Dataset entries:
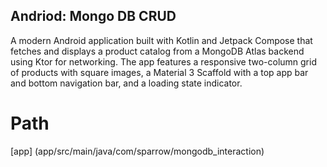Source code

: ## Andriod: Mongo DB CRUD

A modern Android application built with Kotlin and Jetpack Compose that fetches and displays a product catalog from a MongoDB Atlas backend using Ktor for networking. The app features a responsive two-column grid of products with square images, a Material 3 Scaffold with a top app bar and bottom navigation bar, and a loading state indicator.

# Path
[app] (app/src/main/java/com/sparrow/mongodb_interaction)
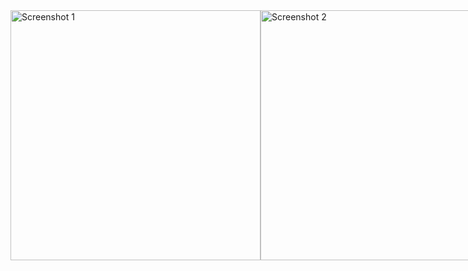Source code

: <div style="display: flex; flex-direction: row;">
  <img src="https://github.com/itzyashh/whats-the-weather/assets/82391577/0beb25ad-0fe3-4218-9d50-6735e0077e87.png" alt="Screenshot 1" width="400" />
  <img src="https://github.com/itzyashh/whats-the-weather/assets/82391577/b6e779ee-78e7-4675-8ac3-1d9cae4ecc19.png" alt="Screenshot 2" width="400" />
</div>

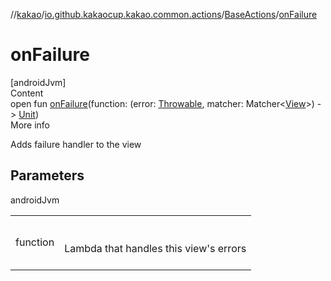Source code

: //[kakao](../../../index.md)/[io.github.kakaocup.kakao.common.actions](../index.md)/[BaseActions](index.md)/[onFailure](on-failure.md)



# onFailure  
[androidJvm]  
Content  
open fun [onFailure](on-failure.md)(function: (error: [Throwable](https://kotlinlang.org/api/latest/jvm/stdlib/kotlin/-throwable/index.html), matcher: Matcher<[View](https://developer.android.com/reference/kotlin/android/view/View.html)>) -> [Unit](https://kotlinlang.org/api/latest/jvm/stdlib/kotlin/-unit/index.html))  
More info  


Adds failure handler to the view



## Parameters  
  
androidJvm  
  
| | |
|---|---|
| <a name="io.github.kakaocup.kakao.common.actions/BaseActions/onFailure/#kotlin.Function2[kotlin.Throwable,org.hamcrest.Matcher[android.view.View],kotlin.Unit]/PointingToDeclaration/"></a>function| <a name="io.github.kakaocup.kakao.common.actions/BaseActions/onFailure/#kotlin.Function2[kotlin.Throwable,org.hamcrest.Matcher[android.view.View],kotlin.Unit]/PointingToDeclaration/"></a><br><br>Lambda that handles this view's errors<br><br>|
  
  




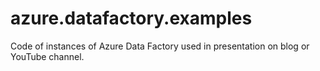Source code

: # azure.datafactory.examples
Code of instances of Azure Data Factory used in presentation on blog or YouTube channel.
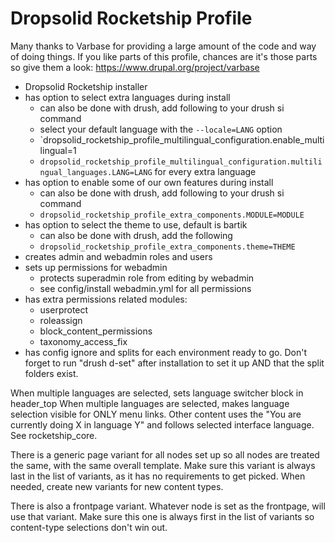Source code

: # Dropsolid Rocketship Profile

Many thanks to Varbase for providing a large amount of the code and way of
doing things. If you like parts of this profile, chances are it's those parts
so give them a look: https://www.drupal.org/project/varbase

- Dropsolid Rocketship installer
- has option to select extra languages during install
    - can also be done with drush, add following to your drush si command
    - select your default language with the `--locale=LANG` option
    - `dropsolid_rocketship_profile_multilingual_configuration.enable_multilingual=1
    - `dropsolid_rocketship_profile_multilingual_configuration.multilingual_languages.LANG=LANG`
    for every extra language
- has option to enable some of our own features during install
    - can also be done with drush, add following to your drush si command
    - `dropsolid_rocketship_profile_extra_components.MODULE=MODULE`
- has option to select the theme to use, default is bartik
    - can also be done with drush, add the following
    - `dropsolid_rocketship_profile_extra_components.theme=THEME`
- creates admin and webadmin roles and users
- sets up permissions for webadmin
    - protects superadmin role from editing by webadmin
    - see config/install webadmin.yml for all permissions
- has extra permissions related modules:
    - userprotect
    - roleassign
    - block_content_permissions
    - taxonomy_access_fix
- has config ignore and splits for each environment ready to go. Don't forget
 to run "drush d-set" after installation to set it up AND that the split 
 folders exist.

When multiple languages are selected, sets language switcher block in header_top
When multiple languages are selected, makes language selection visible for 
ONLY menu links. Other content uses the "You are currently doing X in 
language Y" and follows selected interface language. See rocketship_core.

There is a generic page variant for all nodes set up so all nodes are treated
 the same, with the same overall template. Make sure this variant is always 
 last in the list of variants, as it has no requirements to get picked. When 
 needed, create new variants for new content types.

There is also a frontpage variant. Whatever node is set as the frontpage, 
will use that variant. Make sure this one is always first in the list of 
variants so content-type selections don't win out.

§ **TASK REQUIREMENTS**
For every line above in which the string "also" appears, add one; please give the final count and nothing else.

§ **COMPLETED TASK**
4